Many teams are running into V5 limit of just 8 legacy ports, and even the Cortex hardware with 13 digital and 8 analog ports may not be enough for some of the teams.
So what can be done?
First of all, Cortex users that run out of digital ports but have unused analog ports could simply connect buttons or limit switches to the analog ports.
Second, if you use multiple quad encoders, and don’t care about direction of rotation but only total tick count (for instance with flywheel) then you could plug only one quad encoder output and leave another wire unplugged.
Another option for those who likes to use a lot of limit switches would be to simply Y them to a single port. For example, if you only use them to calibrate one subsystem at a time and always know what motor you are running at any moment.
Unfortunately, a simple Y solution will NOT work if multiple switches or buttons could be pressed at the same time. However, there is a workaround.
Some of you may be familiar with Arduino oneWireKeyPad library that allows to read multiple buttons using just one analog port. It works great when you expect only one button to be pressed at a time, and will let you determine which button was pressed.
Then, for cases where multiple buttons could be on or off at any given time and you need to know exact state of each of them, there is a R-2R resistor ladder method.

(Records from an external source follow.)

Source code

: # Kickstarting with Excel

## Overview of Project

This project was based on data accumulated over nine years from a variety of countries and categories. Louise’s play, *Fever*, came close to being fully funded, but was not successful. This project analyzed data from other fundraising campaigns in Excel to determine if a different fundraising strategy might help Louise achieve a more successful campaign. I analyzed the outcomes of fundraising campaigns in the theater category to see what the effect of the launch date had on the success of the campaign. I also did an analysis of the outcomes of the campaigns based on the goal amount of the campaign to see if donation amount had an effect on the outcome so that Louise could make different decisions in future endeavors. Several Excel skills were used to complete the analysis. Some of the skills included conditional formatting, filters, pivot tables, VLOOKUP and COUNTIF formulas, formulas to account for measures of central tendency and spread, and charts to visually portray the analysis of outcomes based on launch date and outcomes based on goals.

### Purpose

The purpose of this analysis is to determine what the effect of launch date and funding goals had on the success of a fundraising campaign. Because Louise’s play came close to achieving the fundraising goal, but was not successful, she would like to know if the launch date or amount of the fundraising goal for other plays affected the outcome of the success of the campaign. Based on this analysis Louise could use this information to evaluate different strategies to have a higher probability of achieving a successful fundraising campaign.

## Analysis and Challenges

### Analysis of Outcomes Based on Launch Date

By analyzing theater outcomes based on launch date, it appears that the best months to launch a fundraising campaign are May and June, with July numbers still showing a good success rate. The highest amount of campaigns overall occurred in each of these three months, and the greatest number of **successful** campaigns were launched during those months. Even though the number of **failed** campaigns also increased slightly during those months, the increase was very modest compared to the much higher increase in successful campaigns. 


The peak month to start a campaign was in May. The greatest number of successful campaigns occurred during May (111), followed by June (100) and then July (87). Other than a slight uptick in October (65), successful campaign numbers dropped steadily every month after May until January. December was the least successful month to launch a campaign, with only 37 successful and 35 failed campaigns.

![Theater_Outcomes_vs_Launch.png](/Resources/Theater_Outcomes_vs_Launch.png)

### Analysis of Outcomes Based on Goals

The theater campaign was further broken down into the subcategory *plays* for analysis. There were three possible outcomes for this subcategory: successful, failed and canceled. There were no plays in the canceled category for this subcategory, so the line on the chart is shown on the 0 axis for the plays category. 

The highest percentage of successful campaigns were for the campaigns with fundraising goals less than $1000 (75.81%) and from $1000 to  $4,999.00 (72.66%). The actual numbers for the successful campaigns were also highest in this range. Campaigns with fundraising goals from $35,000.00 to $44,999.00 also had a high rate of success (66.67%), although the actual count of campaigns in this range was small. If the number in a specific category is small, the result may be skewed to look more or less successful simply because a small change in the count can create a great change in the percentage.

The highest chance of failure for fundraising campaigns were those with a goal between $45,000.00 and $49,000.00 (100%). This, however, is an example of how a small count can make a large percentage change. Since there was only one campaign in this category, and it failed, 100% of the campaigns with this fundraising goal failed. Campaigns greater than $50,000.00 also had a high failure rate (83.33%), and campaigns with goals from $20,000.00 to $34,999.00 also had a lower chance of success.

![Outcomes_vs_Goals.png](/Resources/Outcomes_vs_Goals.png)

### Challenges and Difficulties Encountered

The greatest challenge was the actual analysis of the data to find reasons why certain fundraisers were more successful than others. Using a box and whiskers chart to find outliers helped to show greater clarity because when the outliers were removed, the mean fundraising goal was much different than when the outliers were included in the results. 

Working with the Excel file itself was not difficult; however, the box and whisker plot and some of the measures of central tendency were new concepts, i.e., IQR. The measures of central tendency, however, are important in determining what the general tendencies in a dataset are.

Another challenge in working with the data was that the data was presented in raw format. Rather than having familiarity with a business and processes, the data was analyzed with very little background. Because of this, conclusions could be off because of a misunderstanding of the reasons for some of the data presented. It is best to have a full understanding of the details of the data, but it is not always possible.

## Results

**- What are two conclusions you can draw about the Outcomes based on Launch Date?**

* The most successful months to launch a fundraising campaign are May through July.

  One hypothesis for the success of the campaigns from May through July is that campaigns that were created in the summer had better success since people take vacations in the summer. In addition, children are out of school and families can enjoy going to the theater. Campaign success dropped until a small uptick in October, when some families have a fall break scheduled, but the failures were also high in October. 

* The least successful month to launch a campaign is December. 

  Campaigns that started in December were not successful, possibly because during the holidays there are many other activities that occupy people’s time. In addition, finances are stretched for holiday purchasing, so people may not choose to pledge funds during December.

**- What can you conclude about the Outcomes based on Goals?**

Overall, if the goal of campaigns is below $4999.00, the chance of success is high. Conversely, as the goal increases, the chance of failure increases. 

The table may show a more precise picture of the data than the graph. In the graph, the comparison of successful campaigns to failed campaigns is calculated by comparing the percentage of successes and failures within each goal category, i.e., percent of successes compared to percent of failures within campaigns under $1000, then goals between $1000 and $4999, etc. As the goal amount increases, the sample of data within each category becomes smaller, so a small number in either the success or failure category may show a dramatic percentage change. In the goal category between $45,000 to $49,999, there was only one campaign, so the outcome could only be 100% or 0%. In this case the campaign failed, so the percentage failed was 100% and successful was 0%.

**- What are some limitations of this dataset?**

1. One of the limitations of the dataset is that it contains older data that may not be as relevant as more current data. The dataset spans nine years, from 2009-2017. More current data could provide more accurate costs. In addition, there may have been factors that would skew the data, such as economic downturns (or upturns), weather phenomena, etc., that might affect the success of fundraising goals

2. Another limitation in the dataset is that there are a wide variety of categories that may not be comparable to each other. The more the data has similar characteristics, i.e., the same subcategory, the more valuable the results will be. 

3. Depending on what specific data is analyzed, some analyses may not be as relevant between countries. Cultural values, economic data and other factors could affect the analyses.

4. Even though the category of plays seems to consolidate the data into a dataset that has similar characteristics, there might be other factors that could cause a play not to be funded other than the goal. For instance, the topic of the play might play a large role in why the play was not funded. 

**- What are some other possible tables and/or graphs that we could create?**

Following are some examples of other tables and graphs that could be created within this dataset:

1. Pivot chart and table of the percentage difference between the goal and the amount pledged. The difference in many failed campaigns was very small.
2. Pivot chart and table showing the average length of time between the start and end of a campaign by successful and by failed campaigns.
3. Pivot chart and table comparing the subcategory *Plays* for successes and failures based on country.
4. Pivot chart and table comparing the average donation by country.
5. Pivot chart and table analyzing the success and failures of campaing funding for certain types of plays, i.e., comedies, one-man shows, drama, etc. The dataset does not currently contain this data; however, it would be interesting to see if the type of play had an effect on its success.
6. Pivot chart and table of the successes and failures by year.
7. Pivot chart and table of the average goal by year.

For example, this is an instructable with slightly different implementation, but pretty much using the same concept: https://www.instructables.com/id/How-to-access-5-buttons-through-1-Arduino-input/
It is possible to have similar solution with only VRC legal parts. Attached is a picture of the circuit that allows to use a single analog port for reading the state of multiple limit switches. In addition to switches, you will need 4 Y-cables, 2 orange jumpers, and 4 potentiometers. If you want to add three more switches on the same port you will need 3 more Y cables and 3 more potentiometers.
The top Y-cable (that is connected to 9V battery) would be normally plugged into the Cortex or a legacy port on V5 brain. It splits into connection to a master (top) potentiometer and to the orange jumpers that connect black wire to the ground rail (Y-cable on the left) and white data wire to the output rail (Y-cable on the right). I made those rails by gently clamping metal pins of the Y-cables between metal washer and nylock thus electrically connecting all six female ports on both ends of those Y-cables. There are plastic washers under screw heads to take the bulk of the compression force and protect the pins.
Then each limit switch is connected in series with one of the potentiometers (through the bottom Y that serves as the three F-F jumper wires) and then all of those pairs are connected in parallel between ground (black) and output (white) rails.
First, I tuned top master potentiometer to provide 7v output out of 9v supply voltage, when no switches are active. Then I tuned pots on the left such that output is 5v when first switch is pressed, 4v when the second, and 3v when the third. Here is the full table:
Pressed | Output -------------------- none 7v 1 5v 2 4v 3 3v 1,2 3.3v 1,3 2.57v 2,3 2.28v 1,2,3 2.02v
You can see that values are getting closer when multiple switches are active, but even if you connect six of them and properly tune potentiometers there should be enough resolution in the 12-bit ADC to reliably read any combination of switches.